[[ DATA FOR THIS EXERCISE open ]]
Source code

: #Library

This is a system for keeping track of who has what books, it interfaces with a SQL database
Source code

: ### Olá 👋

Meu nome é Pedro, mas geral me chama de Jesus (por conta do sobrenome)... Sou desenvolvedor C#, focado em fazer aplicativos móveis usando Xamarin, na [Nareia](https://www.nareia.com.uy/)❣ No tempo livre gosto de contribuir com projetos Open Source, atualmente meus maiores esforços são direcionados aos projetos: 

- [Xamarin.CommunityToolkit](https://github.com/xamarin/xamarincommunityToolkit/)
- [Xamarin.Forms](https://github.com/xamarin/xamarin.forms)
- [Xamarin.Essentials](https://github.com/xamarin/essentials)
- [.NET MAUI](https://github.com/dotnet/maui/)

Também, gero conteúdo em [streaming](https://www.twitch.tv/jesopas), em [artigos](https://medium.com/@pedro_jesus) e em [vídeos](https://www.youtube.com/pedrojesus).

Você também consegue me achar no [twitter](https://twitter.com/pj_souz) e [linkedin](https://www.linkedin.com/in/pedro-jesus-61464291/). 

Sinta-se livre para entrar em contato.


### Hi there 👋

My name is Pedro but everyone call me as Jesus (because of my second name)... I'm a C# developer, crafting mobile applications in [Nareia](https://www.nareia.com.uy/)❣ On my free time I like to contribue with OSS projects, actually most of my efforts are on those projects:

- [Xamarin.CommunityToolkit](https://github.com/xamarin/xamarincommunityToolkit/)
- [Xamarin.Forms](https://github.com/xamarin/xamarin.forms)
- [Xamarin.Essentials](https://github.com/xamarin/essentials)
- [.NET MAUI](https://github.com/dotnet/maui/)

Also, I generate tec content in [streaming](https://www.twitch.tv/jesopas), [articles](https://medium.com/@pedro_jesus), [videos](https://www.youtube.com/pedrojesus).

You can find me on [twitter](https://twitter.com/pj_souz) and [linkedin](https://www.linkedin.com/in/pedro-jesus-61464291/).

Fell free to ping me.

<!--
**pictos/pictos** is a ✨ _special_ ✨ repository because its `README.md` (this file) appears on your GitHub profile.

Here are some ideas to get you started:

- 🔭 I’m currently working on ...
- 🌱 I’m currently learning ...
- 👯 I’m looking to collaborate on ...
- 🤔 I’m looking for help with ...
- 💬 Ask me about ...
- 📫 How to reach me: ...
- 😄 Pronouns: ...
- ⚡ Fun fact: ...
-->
[[ DATA FOR THIS EXERCISE closed ]]
▸ **WORK TASK**
Please tally how many lines in the listing above contain the word "medium", and answer with the figure alone.

▸ **FINAL ANSWER**
2